- [What you have to do] Only the text carries over: repeat the records exactly and drop the images.

Top of Records for this task

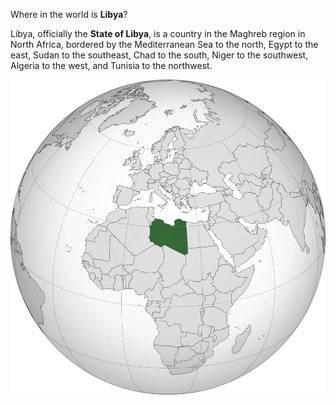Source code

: Where in the world is **Libya**?
<!--question-->
Libya,  officially the **State of Libya**, is a country in the Maghreb region in North Africa, bordered by the Mediterranean Sea to the north, Egypt to the east, Sudan to the southeast, Chad to the south, Niger to the southwest, Algeria to the west, and Tunisia to the northwest.

![Map of Libya](images/Libya_(centered_orthographic_projection).svg)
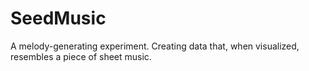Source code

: # SeedMusic
A melody-generating experiment. Creating data that, when visualized, resembles a piece of sheet music.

Bottom of Records for this task

- [Task result]
Source code

: Where in the world is **Libya**?
<!--question-->
Libya,  officially the **State of Libya**, is a country in the Maghreb region in North Africa, bordered by the Mediterranean Sea to the north, Egypt to the east, Sudan to the southeast, Chad to the south, Niger to the southwest, Algeria to the west, and Tunisia to the northwest.

![Map of Libya](images/Libya_(centered_orthographic_projection).svg)
Source code

: # SeedMusic
A melody-generating experiment. Creating data that, when visualized, resembles a piece of sheet music.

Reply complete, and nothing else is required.